START Provided entries
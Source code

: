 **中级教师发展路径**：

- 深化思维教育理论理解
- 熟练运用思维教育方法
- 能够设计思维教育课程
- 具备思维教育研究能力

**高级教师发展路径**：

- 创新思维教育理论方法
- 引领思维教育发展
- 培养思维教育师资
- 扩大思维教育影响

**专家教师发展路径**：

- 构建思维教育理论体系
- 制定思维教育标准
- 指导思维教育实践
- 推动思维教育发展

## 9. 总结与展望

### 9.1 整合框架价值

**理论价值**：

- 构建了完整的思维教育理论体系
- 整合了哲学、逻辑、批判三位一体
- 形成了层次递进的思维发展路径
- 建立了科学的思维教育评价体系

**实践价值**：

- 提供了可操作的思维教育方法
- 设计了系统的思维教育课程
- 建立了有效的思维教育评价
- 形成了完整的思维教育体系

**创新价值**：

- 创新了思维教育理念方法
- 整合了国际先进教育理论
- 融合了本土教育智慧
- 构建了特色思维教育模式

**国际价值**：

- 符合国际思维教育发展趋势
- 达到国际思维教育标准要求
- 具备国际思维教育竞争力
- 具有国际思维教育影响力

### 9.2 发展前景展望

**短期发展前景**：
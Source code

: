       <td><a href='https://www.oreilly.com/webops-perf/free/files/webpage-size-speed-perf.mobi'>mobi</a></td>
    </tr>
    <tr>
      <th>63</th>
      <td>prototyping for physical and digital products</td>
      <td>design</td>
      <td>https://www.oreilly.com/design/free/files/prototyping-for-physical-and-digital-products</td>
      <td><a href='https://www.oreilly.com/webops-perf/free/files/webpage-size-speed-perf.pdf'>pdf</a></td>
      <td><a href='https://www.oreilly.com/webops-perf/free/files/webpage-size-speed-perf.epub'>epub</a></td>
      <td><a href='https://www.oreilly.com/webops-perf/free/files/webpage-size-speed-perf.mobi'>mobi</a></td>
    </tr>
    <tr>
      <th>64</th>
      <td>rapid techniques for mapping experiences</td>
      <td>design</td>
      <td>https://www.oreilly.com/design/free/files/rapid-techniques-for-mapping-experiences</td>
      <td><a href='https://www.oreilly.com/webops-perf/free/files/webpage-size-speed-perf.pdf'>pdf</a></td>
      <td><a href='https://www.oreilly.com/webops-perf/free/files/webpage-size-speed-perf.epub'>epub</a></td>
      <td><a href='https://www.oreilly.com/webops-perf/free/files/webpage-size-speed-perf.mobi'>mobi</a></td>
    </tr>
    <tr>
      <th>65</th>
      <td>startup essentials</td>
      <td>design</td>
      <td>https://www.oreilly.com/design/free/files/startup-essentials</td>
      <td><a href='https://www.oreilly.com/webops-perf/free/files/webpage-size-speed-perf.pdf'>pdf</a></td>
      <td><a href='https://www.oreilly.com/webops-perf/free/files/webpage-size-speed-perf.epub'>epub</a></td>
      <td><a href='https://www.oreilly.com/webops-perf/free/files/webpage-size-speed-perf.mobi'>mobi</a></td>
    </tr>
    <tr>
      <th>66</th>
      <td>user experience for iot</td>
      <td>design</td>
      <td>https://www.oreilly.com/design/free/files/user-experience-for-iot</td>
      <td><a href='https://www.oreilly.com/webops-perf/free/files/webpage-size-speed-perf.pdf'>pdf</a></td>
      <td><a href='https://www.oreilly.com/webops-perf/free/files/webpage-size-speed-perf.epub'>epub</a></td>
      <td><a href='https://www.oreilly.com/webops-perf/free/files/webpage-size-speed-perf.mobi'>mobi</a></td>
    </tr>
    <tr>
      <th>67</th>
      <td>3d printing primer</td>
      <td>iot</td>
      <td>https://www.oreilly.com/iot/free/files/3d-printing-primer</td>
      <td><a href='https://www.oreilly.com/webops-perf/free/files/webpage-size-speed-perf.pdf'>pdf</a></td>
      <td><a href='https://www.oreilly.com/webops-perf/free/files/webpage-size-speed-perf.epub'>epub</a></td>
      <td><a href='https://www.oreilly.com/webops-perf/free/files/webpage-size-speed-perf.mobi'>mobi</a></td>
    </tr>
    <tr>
END Provided entries
Aim of the task -> Give back each entry above precisely as it was written.

Result for this exercise ->
Source code

: **中级教师发展路径**：

- 深化思维教育理论理解
- 熟练运用思维教育方法
- 能够设计思维教育课程
- 具备思维教育研究能力

**高级教师发展路径**：

- 创新思维教育理论方法
- 引领思维教育发展
- 培养思维教育师资
- 扩大思维教育影响

**专家教师发展路径**：

- 构建思维教育理论体系
- 制定思维教育标准
- 指导思维教育实践
- 推动思维教育发展

## 9. 总结与展望

### 9.1 整合框架价值

**理论价值**：

- 构建了完整的思维教育理论体系
- 整合了哲学、逻辑、批判三位一体
- 形成了层次递进的思维发展路径
- 建立了科学的思维教育评价体系

**实践价值**：

- 提供了可操作的思维教育方法
- 设计了系统的思维教育课程
- 建立了有效的思维教育评价
- 形成了完整的思维教育体系

**创新价值**：

- 创新了思维教育理念方法
- 整合了国际先进教育理论
- 融合了本土教育智慧
- 构建了特色思维教育模式

**国际价值**：

- 符合国际思维教育发展趋势
- 达到国际思维教育标准要求
- 具备国际思维教育竞争力
- 具有国际思维教育影响力

### 9.2 发展前景展望

**短期发展前景**：
Source code

:       <td><a href='https://www.oreilly.com/webops-perf/free/files/webpage-size-speed-perf.mobi'>mobi</a></td>
    </tr>
    <tr>
      <th>63</th>
      <td>prototyping for physical and digital products</td>
      <td>design</td>
      <td>https://www.oreilly.com/design/free/files/prototyping-for-physical-and-digital-products</td>
      <td><a href='https://www.oreilly.com/webops-perf/free/files/webpage-size-speed-perf.pdf'>pdf</a></td>
      <td><a href='https://www.oreilly.com/webops-perf/free/files/webpage-size-speed-perf.epub'>epub</a></td>
      <td><a href='https://www.oreilly.com/webops-perf/free/files/webpage-size-speed-perf.mobi'>mobi</a></td>
    </tr>
    <tr>
      <th>64</th>
      <td>rapid techniques for mapping experiences</td>
      <td>design</td>
      <td>https://www.oreilly.com/design/free/files/rapid-techniques-for-mapping-experiences</td>
      <td><a href='https://www.oreilly.com/webops-perf/free/files/webpage-size-speed-perf.pdf'>pdf</a></td>
      <td><a href='https://www.oreilly.com/webops-perf/free/files/webpage-size-speed-perf.epub'>epub</a></td>
      <td><a href='https://www.oreilly.com/webops-perf/free/files/webpage-size-speed-perf.mobi'>mobi</a></td>
    </tr>
    <tr>
      <th>65</th>
      <td>startup essentials</td>
      <td>design</td>
      <td>https://www.oreilly.com/design/free/files/startup-essentials</td>
      <td><a href='https://www.oreilly.com/webops-perf/free/files/webpage-size-speed-perf.pdf'>pdf</a></td>
      <td><a href='https://www.oreilly.com/webops-perf/free/files/webpage-size-speed-perf.epub'>epub</a></td>
      <td><a href='https://www.oreilly.com/webops-perf/free/files/webpage-size-speed-perf.mobi'>mobi</a></td>
    </tr>
    <tr>
      <th>66</th>
      <td>user experience for iot</td>
      <td>design</td>
      <td>https://www.oreilly.com/design/free/files/user-experience-for-iot</td>
      <td><a href='https://www.oreilly.com/webops-perf/free/files/webpage-size-speed-perf.pdf'>pdf</a></td>
      <td><a href='https://www.oreilly.com/webops-perf/free/files/webpage-size-speed-perf.epub'>epub</a></td>
      <td><a href='https://www.oreilly.com/webops-perf/free/files/webpage-size-speed-perf.mobi'>mobi</a></td>
    </tr>
    <tr>
      <th>67</th>
      <td>3d printing primer</td>
      <td>iot</td>
      <td>https://www.oreilly.com/iot/free/files/3d-printing-primer</td>
      <td><a href='https://www.oreilly.com/webops-perf/free/files/webpage-size-speed-perf.pdf'>pdf</a></td>
      <td><a href='https://www.oreilly.com/webops-perf/free/files/webpage-size-speed-perf.epub'>epub</a></td>
      <td><a href='https://www.oreilly.com/webops-perf/free/files/webpage-size-speed-perf.mobi'>mobi</a></td>
    </tr>
    <tr>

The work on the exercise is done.